[Exercise aim] Write out the data below in full. Keep it exact.

Stored data entries:
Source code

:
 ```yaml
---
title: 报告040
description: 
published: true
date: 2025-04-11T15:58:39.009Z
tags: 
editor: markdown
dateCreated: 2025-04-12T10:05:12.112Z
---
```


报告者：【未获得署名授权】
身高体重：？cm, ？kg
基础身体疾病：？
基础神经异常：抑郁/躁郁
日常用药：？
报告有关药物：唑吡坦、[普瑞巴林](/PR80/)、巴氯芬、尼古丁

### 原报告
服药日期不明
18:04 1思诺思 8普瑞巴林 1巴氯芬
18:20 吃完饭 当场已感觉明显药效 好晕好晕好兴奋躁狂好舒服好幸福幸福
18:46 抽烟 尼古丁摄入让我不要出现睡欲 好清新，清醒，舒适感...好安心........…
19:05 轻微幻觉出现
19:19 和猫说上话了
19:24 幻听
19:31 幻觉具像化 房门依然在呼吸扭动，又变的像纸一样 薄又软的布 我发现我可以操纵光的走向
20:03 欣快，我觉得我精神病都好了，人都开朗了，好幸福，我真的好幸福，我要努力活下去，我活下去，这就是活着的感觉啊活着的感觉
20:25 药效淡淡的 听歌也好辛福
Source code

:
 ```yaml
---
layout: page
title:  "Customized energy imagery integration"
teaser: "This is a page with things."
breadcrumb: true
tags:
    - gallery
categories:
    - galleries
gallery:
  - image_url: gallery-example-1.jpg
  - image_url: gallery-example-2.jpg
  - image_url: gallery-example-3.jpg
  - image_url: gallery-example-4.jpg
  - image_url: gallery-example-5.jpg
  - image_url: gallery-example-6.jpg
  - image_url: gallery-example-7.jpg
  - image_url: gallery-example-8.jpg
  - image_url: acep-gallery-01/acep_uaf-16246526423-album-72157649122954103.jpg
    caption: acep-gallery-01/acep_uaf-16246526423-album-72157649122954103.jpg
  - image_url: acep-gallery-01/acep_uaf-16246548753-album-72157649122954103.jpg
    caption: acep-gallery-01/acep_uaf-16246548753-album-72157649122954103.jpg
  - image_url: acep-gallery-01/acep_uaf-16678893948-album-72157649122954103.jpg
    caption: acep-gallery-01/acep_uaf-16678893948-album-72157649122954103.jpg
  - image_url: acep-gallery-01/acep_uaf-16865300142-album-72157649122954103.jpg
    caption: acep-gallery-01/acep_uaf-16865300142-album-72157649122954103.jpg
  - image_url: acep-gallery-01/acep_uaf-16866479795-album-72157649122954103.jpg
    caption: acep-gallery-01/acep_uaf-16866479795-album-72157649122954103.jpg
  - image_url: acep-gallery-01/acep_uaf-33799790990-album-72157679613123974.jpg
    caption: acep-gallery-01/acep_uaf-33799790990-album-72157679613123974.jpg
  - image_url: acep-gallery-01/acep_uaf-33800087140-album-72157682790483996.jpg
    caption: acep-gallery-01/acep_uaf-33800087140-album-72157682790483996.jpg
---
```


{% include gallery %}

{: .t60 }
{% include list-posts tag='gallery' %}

[Answer for this exercise]
Source code

:
 ```yaml
---
title: 报告040
description: 
published: true
date: 2025-04-11T15:58:39.009Z
tags: 
editor: markdown
dateCreated: 2025-04-12T10:05:12.112Z
---
```


报告者：【未获得署名授权】
身高体重：？cm, ？kg
基础身体疾病：？
基础神经异常：抑郁/躁郁
日常用药：？
报告有关药物：唑吡坦、[普瑞巴林](/PR80/)、巴氯芬、尼古丁

### 原报告
服药日期不明
18:04 1思诺思 8普瑞巴林 1巴氯芬
18:20 吃完饭 当场已感觉明显药效 好晕好晕好兴奋躁狂好舒服好幸福幸福
18:46 抽烟 尼古丁摄入让我不要出现睡欲 好清新，清醒，舒适感...好安心........…
19:05 轻微幻觉出现
19:19 和猫说上话了
19:24 幻听
19:31 幻觉具像化 房门依然在呼吸扭动，又变的像纸一样 薄又软的布 我发现我可以操纵光的走向
20:03 欣快，我觉得我精神病都好了，人都开朗了，好幸福，我真的好幸福，我要努力活下去，我活下去，这就是活着的感觉啊活着的感觉
20:25 药效淡淡的 听歌也好辛福
Source code

:
 ```yaml
---
layout: page
title:  "Customized energy imagery integration"
teaser: "This is a page with things."
breadcrumb: true
tags:
    - gallery
categories:
    - galleries
gallery:
  - image_url: gallery-example-1.jpg
  - image_url: gallery-example-2.jpg
  - image_url: gallery-example-3.jpg
  - image_url: gallery-example-4.jpg
  - image_url: gallery-example-5.jpg
  - image_url: gallery-example-6.jpg
  - image_url: gallery-example-7.jpg
  - image_url: gallery-example-8.jpg
  - image_url: acep-gallery-01/acep_uaf-16246526423-album-72157649122954103.jpg
    caption: acep-gallery-01/acep_uaf-16246526423-album-72157649122954103.jpg
  - image_url: acep-gallery-01/acep_uaf-16246548753-album-72157649122954103.jpg
    caption: acep-gallery-01/acep_uaf-16246548753-album-72157649122954103.jpg
  - image_url: acep-gallery-01/acep_uaf-16678893948-album-72157649122954103.jpg
    caption: acep-gallery-01/acep_uaf-16678893948-album-72157649122954103.jpg
  - image_url: acep-gallery-01/acep_uaf-16865300142-album-72157649122954103.jpg
    caption: acep-gallery-01/acep_uaf-16865300142-album-72157649122954103.jpg
  - image_url: acep-gallery-01/acep_uaf-16866479795-album-72157649122954103.jpg
    caption: acep-gallery-01/acep_uaf-16866479795-album-72157649122954103.jpg
  - image_url: acep-gallery-01/acep_uaf-33799790990-album-72157679613123974.jpg
    caption: acep-gallery-01/acep_uaf-33799790990-album-72157679613123974.jpg
  - image_url: acep-gallery-01/acep_uaf-33800087140-album-72157682790483996.jpg
    caption: acep-gallery-01/acep_uaf-33800087140-album-72157682790483996.jpg
---
```


{% include gallery %}

{: .t60 }
{% include list-posts tag='gallery' %}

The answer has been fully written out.